──────── Records shown ────────

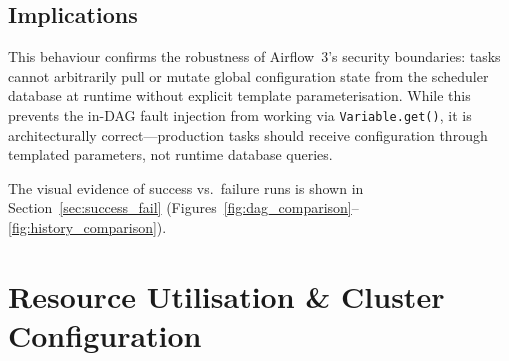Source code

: \documentclass{article}
\begin{document}
\subsection{Implications}

This behaviour confirms the robustness of Airflow~3's security boundaries: tasks cannot arbitrarily pull or mutate global configuration state from the scheduler database at runtime without explicit template parameterisation. While this prevents the in-DAG fault injection from working via \texttt{Variable.get()}, it is architecturally correct—production tasks should receive configuration through templated parameters, not runtime database queries.

The visual evidence of success vs.\ failure runs is shown in Section~\ref{sec:success_fail} (Figures~\ref{fig:dag_comparison}--\ref{fig:history_comparison}).



\section{Resource Utilisation \& Cluster Configuration}
\end{document}
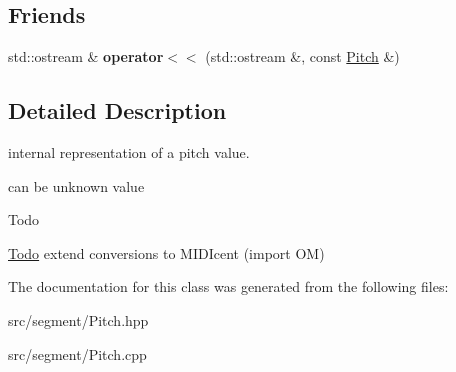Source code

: \subsection*{Friends}
\begin{DoxyCompactItemize}
\item 
\mbox{\label{classPitch_ae9c4c4f6656355cc6d8ee538d2441a58}} 
std\+::ostream \& {\bfseries operator$<$$<$} (std\+::ostream \&, const \mbox{\hyperlink{classPitch}{Pitch}} \&)
\end{DoxyCompactItemize}


\subsection{Detailed Description}
internal representation of a pitch value. 

can be unknown value \begin{DoxyRefDesc}{Todo}
\item[\mbox{\hyperlink{todo__todo000027}{Todo}}]extend conversions to M\+I\+D\+Icent (import OM) \end{DoxyRefDesc}


The documentation for this class was generated from the following files\+:\begin{DoxyCompactItemize}
\item 
src/segment/Pitch.\+hpp\item 
src/segment/Pitch.\+cpp\end{DoxyCompactItemize}
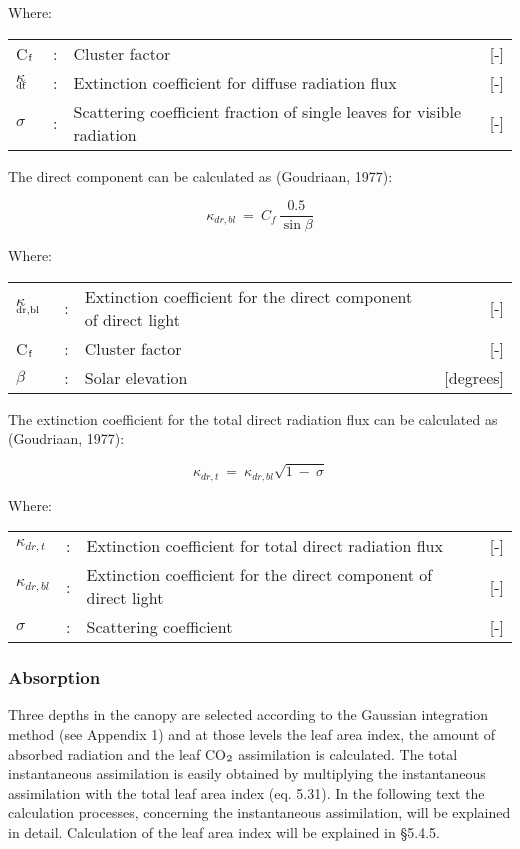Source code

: Where:\\[5pt]
\begin{tabularx}{\textwidth}{llXr}
C$_{{\rm f}}$ &:& Cluster factor    &    [-]\\
$\kappa$$_{{\rm df}}$ &:& Extinction coefficient for diffuse radiation flux   &     [-]\\
$\sigma$ &:& Scattering coefficient fraction of single leaves for
   visible radiation  &      [-]\\
\end{tabularx}

The direct component can be calculated as (Goudriaan, 1977):

\begin{equation}
\kappa _{dr,bl} ~=~{ C _{f} }\,{\frac{0.5}{\sin \beta }}
\end{equation}

Where:\\[5pt]
\begin{tabularx}{\textwidth}{llXr}
$\kappa$$_{{\rm dr,bl}}$ &:& Extinction coefficient for the direct component of direct light   &     [-] \\
C$_{{\rm f}}$ &:& Cluster factor     &   [-]\\
$\beta$ &:& Solar elevation     &   [degrees]\\
\end{tabularx}

The extinction coefficient for the total direct radiation flux can be calculated as (Goudriaan, 1977):

\begin{equation}
\kappa _{dr,t} ~=~ \kappa _{dr,bl} \sqrt{1~-~\sigma }
\end{equation}

Where:\\[5pt]
\begin{tabularx}{\textwidth}{llXr}
$\kappa_{dr,t}$ &:& Extinction coefficient for total direct radiation flux   &    [-]\\
$\kappa_{dr,bl}$ &:& Extinction coefficient for the direct component of direct light  &   [-]\\
$\sigma$ &:& Scattering coefficient     &    [-]\\
\end{tabularx}

\subsubsection{Absorption}
Three depths in the canopy are selected according to the Gaussian integration method (see
Appendix 1) and at those levels the leaf area index, the amount of absorbed radiation and
the leaf CO$_{{\rm 2}}$ assimilation is calculated. The total instantaneous assimilation is easily
obtained by multiplying the instantaneous assimilation with the total leaf area index (eq.
5.31). In the following text the calculation processes, concerning the instantaneous
assimilation, will be explained in detail. Calculation of the leaf area index will be
explained in \S 5.4.5.

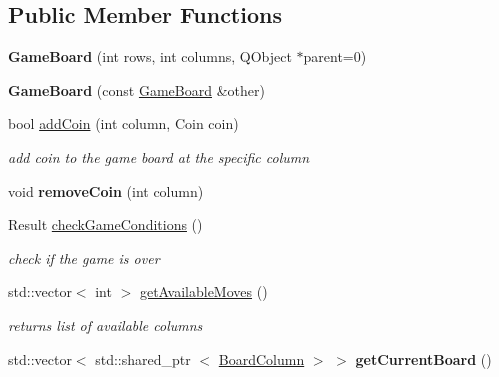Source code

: \subsection*{\-Public \-Member \-Functions}
\begin{DoxyCompactItemize}
\item 
\hypertarget{classGameBoard_ae9975214e1b9b33c8d796937aa42520e}{{\bfseries \-Game\-Board} (int rows, int columns, \-Q\-Object $\ast$parent=0)}\label{classGameBoard_ae9975214e1b9b33c8d796937aa42520e}

\item 
\hypertarget{classGameBoard_ac3f19f16873e19e03d56b06ced39792c}{{\bfseries \-Game\-Board} (const \hyperlink{classGameBoard}{\-Game\-Board} \&other)}\label{classGameBoard_ac3f19f16873e19e03d56b06ced39792c}

\item 
bool \hyperlink{classGameBoard_a706ae720beb9de8147298676dc75283c}{add\-Coin} (int column, \-Coin coin)
\begin{DoxyCompactList}\small\item\em add coin to the game board at the specific column \end{DoxyCompactList}\item 
\hypertarget{classGameBoard_a99daa5b67393b74abddfd293b17a2acb}{void {\bfseries remove\-Coin} (int column)}\label{classGameBoard_a99daa5b67393b74abddfd293b17a2acb}

\item 
\hypertarget{classGameBoard_a72290b30d47b27d1a929150cd9d16305}{\-Result \hyperlink{classGameBoard_a72290b30d47b27d1a929150cd9d16305}{check\-Game\-Conditions} ()}\label{classGameBoard_a72290b30d47b27d1a929150cd9d16305}

\begin{DoxyCompactList}\small\item\em check if the game is over \end{DoxyCompactList}\item 
\hypertarget{classGameBoard_ad2c44e434b52ccb41d4b272b498cbbac}{std\-::vector$<$ int $>$ \hyperlink{classGameBoard_ad2c44e434b52ccb41d4b272b498cbbac}{get\-Available\-Moves} ()}\label{classGameBoard_ad2c44e434b52ccb41d4b272b498cbbac}

\begin{DoxyCompactList}\small\item\em returns list of available columns \end{DoxyCompactList}\item 
\hypertarget{classGameBoard_ae90c2043ae979dc35dea08113bac278a}{std\-::vector$<$ std\-::shared\-\_\-ptr\*
$<$ \hyperlink{classBoardColumn}{\-Board\-Column} $>$ $>$ {\bfseries get\-Current\-Board} ()}\label{classGameBoard_ae90c2043ae979dc35dea08113bac278a}


\end{DoxyCompactItemize}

────────

Copy only the lines in the listing that contain "value".

internal representation of a pitch value. 
can be unknown value \begin{DoxyRefDesc}{Todo}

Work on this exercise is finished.